Pero Mitterick le había dado la espalda y vociferaba a la noche.
—¿Dónde están los exploradores? Le dije que enviara exploradores a reconocer el terreno, ¿no? ¿Dimbik? ¿Dónde está Dimbik? ¡Hábleme del terreno, hombre, del terreno!
—¿Me pregunta a mí? —balbuceó un joven oficial de rostro pálido—. Bueno, esto, sí, pero…
—¿Han regresado ya? ¡Quiero estar seguro de que el terreno nos favorece! ¡Dígame que nos favorece, maldita sea!
Por un momento, el joven desplazó su mirada velozmente de un lado a otro, aunque, después, pareció recuperar la compostura y se puso firme.
—Sí, general, los exploradores salieron y han regresado, de hecho, han regresado todos, y el terreno está… perfecto. Es tan plano como una mesa de naipes. Como una mesa de naipes… con cebada encima.

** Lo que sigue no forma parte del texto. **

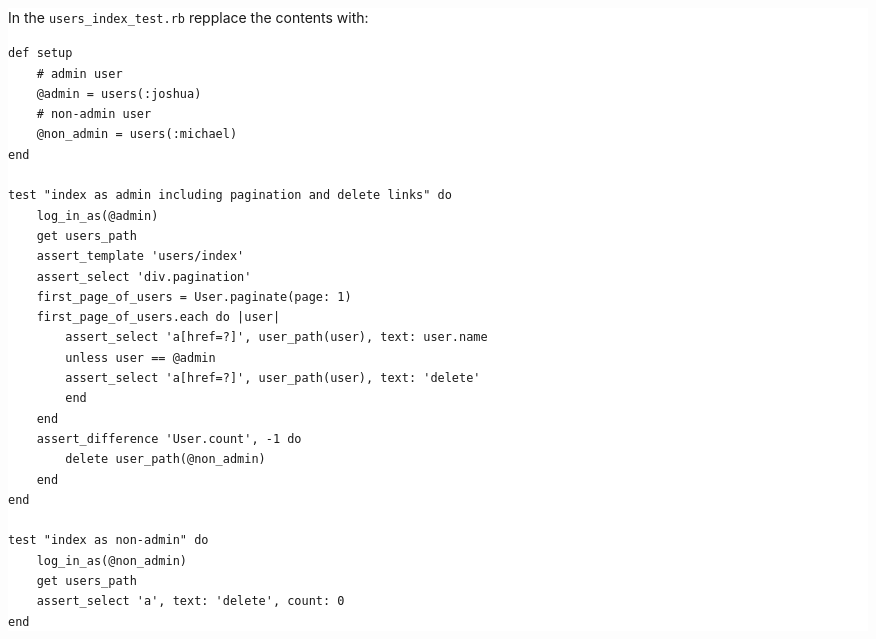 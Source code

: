 In the `users_index_test.rb` repplace the contents with:
```
def setup
    # admin user
    @admin = users(:joshua)
    # non-admin user
    @non_admin = users(:michael)
end

test "index as admin including pagination and delete links" do
    log_in_as(@admin)
    get users_path
    assert_template 'users/index'
    assert_select 'div.pagination'
    first_page_of_users = User.paginate(page: 1)
    first_page_of_users.each do |user|
        assert_select 'a[href=?]', user_path(user), text: user.name
        unless user == @admin
        assert_select 'a[href=?]', user_path(user), text: 'delete'
        end
    end
    assert_difference 'User.count', -1 do
        delete user_path(@non_admin)
    end
end

test "index as non-admin" do
    log_in_as(@non_admin)
    get users_path
    assert_select 'a', text: 'delete', count: 0
end
```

—¡Excelente! ¡No quiero más sorpresas! —Mitterick se alejó con los faldones de su camisa aleteando al viento—. ¿Dónde diablos se ha metido el mayor Hockelman? ¡Quiero a estos jinetes listos para cargar tan pronto como haya luz suficiente como para poder orinar! ¿Me habéis entendido? ¡Como para poder
orinar
!
Su voz se perdió en el viento, junto a las hirientes quejas de Felnigg, y las lámparas de su séquito se marcharon con él, dejando a Gorst solo en la oscuridad con el ceño fruncido, tan acongojado por la decepción como un novio abandonado en el altar.
Entonces sólo ha sido una incursión. Todo ese caos había sido causado por una gamberrada oportunista, provocada por Mitterick al exhibir mezquinamente esos estandartes.
Y aquí no habrá gloria ni redención. Sólo estupidez, cobardía y vidas desperdiciadas
. Gorst se preguntó ociosamente cuántos habrían muerto en el caos,
¿Diez veces más que los que hayan matado los hombres del Norte? Ciertamente, en una guerra, el enemigo es el elemento menos peligroso.
¿Por qué hemos reaccionado tan ridículamente mal a esta incursión? Porque no podíamos imaginar que tuvieran el valor de atacar. Si los hombres del Norte nos hubieran presionado más, podrían habernos obligado a cruzar de nuevo el puente y habrían capturado dos regimientos enteros de caballería en vez de sólo sus estandartes. Con sólo cinco hombres y un perro podrían haberlo conseguido. Por suerte, no podían imaginarse que estaríamos tan absurdamente mal preparados
. Esto ha sido un fracaso para todos. Especialmente para mí.
Se volvió y se encontró con un pequeño grupo de soldados y criados abigarradamente equipados. Eran los hombres que le habían seguido a través del puente y más allá. Un número sorprendente.
Vaya panda de borregos. ¿Y eso en qué me convierte? ¿En el perro pastor? Guau, guau, estúpidos.
—¿Qué hacemos, señor? —preguntó el que estaba más cerca.
Gorst se limitó a encogerse de hombros. Después, se dirigió lenta y pesadamente hacia el puente, igual que lo había hecho aquella tarde, apartando a la desinflada muchedumbre de su camino. Todavía no había nada que indicara la pronta llegada del amanecer, pero ya no podía tardar demasiado.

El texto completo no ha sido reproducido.